Instructions for the task:
Only an exact repetition of the entries counts as an answer.

----------

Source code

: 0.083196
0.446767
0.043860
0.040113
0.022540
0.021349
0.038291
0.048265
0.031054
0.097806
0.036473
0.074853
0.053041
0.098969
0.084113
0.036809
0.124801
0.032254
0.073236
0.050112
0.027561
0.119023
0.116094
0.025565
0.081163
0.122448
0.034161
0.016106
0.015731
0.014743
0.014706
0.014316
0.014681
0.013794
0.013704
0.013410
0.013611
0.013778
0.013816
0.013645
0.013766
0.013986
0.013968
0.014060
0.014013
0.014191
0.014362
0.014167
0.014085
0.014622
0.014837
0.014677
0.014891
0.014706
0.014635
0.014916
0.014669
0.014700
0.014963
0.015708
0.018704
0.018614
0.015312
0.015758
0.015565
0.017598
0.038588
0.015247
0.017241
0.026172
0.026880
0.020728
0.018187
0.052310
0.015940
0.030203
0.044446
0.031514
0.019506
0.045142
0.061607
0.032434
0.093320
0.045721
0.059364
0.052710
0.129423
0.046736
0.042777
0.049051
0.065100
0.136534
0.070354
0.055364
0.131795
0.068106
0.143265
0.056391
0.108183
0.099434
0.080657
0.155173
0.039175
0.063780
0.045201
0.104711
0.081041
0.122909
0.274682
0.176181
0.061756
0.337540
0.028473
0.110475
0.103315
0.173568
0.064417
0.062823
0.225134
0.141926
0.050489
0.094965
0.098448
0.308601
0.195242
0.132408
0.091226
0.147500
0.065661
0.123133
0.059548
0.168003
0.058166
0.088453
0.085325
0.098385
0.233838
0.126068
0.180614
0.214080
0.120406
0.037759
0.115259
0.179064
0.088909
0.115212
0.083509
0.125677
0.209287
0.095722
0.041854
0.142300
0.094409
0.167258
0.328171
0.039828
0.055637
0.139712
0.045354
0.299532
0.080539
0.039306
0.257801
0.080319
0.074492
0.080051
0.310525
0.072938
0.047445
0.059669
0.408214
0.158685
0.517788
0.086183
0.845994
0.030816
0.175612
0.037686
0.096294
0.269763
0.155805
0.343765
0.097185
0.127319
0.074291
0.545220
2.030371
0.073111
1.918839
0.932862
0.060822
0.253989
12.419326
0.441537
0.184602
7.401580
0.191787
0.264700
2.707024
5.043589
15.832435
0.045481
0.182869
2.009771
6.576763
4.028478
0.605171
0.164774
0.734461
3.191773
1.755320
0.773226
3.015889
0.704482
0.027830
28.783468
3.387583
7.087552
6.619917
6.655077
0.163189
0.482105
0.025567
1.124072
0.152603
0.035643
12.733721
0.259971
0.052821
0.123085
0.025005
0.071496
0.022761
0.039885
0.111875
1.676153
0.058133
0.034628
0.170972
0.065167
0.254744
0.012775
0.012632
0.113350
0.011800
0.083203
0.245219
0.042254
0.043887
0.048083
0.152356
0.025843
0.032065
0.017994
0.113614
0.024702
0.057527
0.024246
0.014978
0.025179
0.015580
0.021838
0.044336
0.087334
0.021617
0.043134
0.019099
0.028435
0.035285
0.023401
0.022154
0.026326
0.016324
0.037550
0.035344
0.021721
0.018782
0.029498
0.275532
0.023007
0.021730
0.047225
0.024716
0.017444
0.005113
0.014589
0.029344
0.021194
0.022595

----------

Response for this exercise:
Source code

: 0.083196
0.446767
0.043860
0.040113
0.022540
0.021349
0.038291
0.048265
0.031054
0.097806
0.036473
0.074853
0.053041
0.098969
0.084113
0.036809
0.124801
0.032254
0.073236
0.050112
0.027561
0.119023
0.116094
0.025565
0.081163
0.122448
0.034161
0.016106
0.015731
0.014743
0.014706
0.014316
0.014681
0.013794
0.013704
0.013410
0.013611
0.013778
0.013816
0.013645
0.013766
0.013986
0.013968
0.014060
0.014013
0.014191
0.014362
0.014167
0.014085
0.014622
0.014837
0.014677
0.014891
0.014706
0.014635
0.014916
0.014669
0.014700
0.014963
0.015708
0.018704
0.018614
0.015312
0.015758
0.015565
0.017598
0.038588
0.015247
0.017241
0.026172
0.026880
0.020728
0.018187
0.052310
0.015940
0.030203
0.044446
0.031514
0.019506
0.045142
0.061607
0.032434
0.093320
0.045721
0.059364
0.052710
0.129423
0.046736
0.042777
0.049051
0.065100
0.136534
0.070354
0.055364
0.131795
0.068106
0.143265
0.056391
0.108183
0.099434
0.080657
0.155173
0.039175
0.063780
0.045201
0.104711
0.081041
0.122909
0.274682
0.176181
0.061756
0.337540
0.028473
0.110475
0.103315
0.173568
0.064417
0.062823
0.225134
0.141926
0.050489
0.094965
0.098448
0.308601
0.195242
0.132408
0.091226
0.147500
0.065661
0.123133
0.059548
0.168003
0.058166
0.088453
0.085325
0.098385
0.233838
0.126068
0.180614
0.214080
0.120406
0.037759
0.115259
0.179064
0.088909
0.115212
0.083509
0.125677
0.209287
0.095722
0.041854
0.142300
0.094409
0.167258
0.328171
0.039828
0.055637
0.139712
0.045354
0.299532
0.080539
0.039306
0.257801
0.080319
0.074492
0.080051
0.310525
0.072938
0.047445
0.059669
0.408214
0.158685
0.517788
0.086183
0.845994
0.030816
0.175612
0.037686
0.096294
0.269763
0.155805
0.343765
0.097185
0.127319
0.074291
0.545220
2.030371
0.073111
1.918839
0.932862
0.060822
0.253989
12.419326
0.441537
0.184602
7.401580
0.191787
0.264700
2.707024
5.043589
15.832435
0.045481
0.182869
2.009771
6.576763
4.028478
0.605171
0.164774
0.734461
3.191773
1.755320
0.773226
3.015889
0.704482
0.027830
28.783468
3.387583
7.087552
6.619917
6.655077
0.163189
0.482105
0.025567
1.124072
0.152603
0.035643
12.733721
0.259971
0.052821
0.123085
0.025005
0.071496
0.022761
0.039885
0.111875
1.676153
0.058133
0.034628
0.170972
0.065167
0.254744
0.012775
0.012632
0.113350
0.011800
0.083203
0.245219
0.042254
0.043887
0.048083
0.152356
0.025843
0.032065
0.017994
0.113614
0.024702
0.057527
0.024246
0.014978
0.025179
0.015580
0.021838
0.044336
0.087334
0.021617
0.043134
0.019099
0.028435
0.035285
0.023401
0.022154
0.026326
0.016324
0.037550
0.035344
0.021721
0.018782
0.029498
0.275532
0.023007
0.021730
0.047225
0.024716
0.017444
0.005113
0.014589
0.029344
0.021194
0.022595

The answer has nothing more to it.